Indeed, the group does not have to release detailed donor information because of its nonprofit tax status. We knew only that there was serious money behind the effort: Clarion spent nearly $19 million in 2008, the year it sent out the DVDs.
Now, just as Clarion is gearing up to release a new film hyping the threat of Iran, the money mystery has deepened: According to a document submitted to the IRS by Clarion and obtained by Salon, a donor listed as Barry Seid gave Clarion nearly $17 million in 2008, which would have paid for virtually the entire “Obsession” DVD campaign.
Nonprofit groups must submit financial information including the identity of donors to the IRS — but ordinarily only basic revenue and spending data are made available to the public. In the case of Clarion, an extra page with donor information seems to have been inadvertently included in its public filing. See it here. (It was previously available on public websites that collect IRS forms submitted by nonprofits.)
There’s only one Barry Seid Salon could find who might fit the profile of a $17 million donor to Clarion. That would be businessman Barre Seid (note the different spelling) of Illinois, a longtime contributor to right-wing and Jewish causes. But his representative flatly denied to Salon that he has ever given money to Clarion.
The elderly and press-shy Seid is president of Tripp Lite, a large Chicago-based manufacturer of power strips that got into the personal computer market on the ground floor back in the 1980s. Seid has personally poured millions of dollars into Republican campaigns and conservative causes, and his foundation has given generously to the Cato Institute, the Americans for Limited Government Foundation, and the David Horowitz Freedom Center.
This year, Seid received an honorary degree from Bar-Ilan University outside Tel Aviv for his work “supporting those organizations which will fortify Israel’s position in the world.”
But Seid assistant Joan Frontczak told Salon in an e-mail: “Mr. Seid did not make any contributions to the Clarion Fund.” And she added: “Mr. Seid is a very private person and doesn’t seek publicity of any kind.”
Furthermore, Clarion Fund spokesman Alex Traiman denied that the inadvertently released document is accurate.
“The sources of anonymous donations to the Clarion Fund in 2008 have been incorrectly identified,” Traiman said in an e-mail to Salon. “As like many other not-for-profit organizations, we respect the right of private donors to remain anonymous.”
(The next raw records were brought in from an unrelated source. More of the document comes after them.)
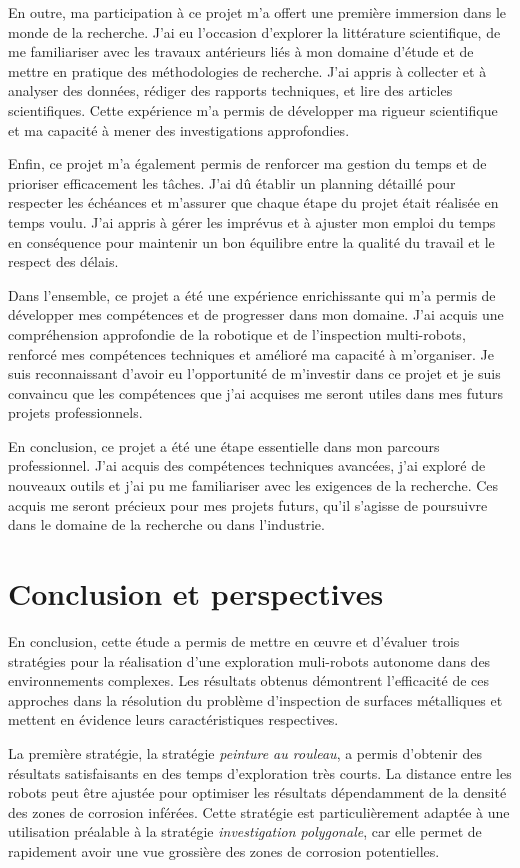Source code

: \documentclass[english,RandD]{rapportPFE}  %
\begin{document}
		En outre, ma participation à ce projet m'a offert une première immersion dans le monde de la recherche.
		J'ai eu l'occasion d'explorer la littérature scientifique, de me familiariser avec les travaux antérieurs liés à mon domaine d'étude et de mettre en pratique des méthodologies de recherche.
		J'ai appris à collecter et à analyser des données, rédiger des rapports techniques, et lire des articles scientifiques.
		Cette expérience m'a permis de développer ma rigueur scientifique et ma capacité à mener des investigations approfondies.

		Enfin, ce projet m'a également permis de renforcer ma gestion du temps et de prioriser efficacement les tâches.
		J'ai dû établir un planning détaillé pour respecter les échéances et m'assurer que chaque étape du projet était réalisée en temps voulu.
		J'ai appris à gérer les imprévus et à ajuster mon emploi du temps en conséquence pour maintenir un bon équilibre entre la qualité du travail et le respect des délais.

		Dans l'ensemble, ce projet a été une expérience enrichissante qui m'a permis de développer mes compétences et de progresser dans mon domaine.
		J'ai acquis une compréhension approfondie de la robotique et de l'inspection multi-robots, renforcé mes compétences techniques et amélioré ma capacité à m'organiser.
		Je suis reconnaissant d'avoir eu l'opportunité de m'investir dans ce projet et je suis convaincu que les compétences que j'ai acquises me seront utiles dans mes futurs projets professionnels.

		En conclusion, ce projet a été une étape essentielle dans mon parcours professionnel.
		J'ai acquis des compétences techniques avancées, j'ai exploré de nouveaux outils et j'ai pu me familiariser avec les exigences de la recherche.
		Ces acquis me seront précieux pour mes projets futurs, qu'il s'agisse de poursuivre dans le domaine de la recherche ou dans l'industrie.
	\section{Conclusion et perspectives}
		En conclusion, cette étude a permis de mettre en œuvre et d'évaluer trois stratégies pour la réalisation d'une exploration muli-robots autonome dans des environnements complexes.
		Les résultats obtenus démontrent l'efficacité de ces approches dans la résolution du problème d'inspection de surfaces métalliques et mettent en évidence leurs caractéristiques respectives.

		La première stratégie, la stratégie \textit{peinture au rouleau}, a permis d'obtenir des résultats satisfaisants en des temps d'exploration très courts.
		La distance entre les robots peut être ajustée pour optimiser les résultats dépendamment de la densité des zones de corrosion inférées.
		Cette stratégie est particulièrement adaptée à une utilisation préalable à la stratégie \textit{investigation polygonale}, car elle permet de rapidement avoir une vue grossière des zones de corrosion potentielles.
\end{document}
But there’s another wrinkle here. As first reported by Counterpunch, a right-leaning Alexandria, Va.-based outfit called Donors Capital Fund revealed in its 2008 IRS filing that it gave $17.7 million to Clarion that year, the same year the DVDs were sent out. Donors Capital Fund is what’s known as a donor-advised fund: It offers various tax and other advantages to people who want to make large donations to nonprofits.
Whitney Ball, president of Donors Capital Fund, told Salon that the group acts as a charitable vehicle for individuals who give Donors Capital Fund money and tell it where they would like the money to go. “One of our clients made a recommendation for Clarion and so we did it,” she said. Ball declined to identify the client or comment on Seid.
Seid’s private foundation has in the past made at least one donation to Donors Capital Fund. Seid’s assistant did not respond to a request for comment about whether he had made a donation to Donors Capital Fund and recommended that the money go to Clarion. So, for now, it’s impossible to say for sure why the name “Barry Seid” showed up on Clarion’s tax forms.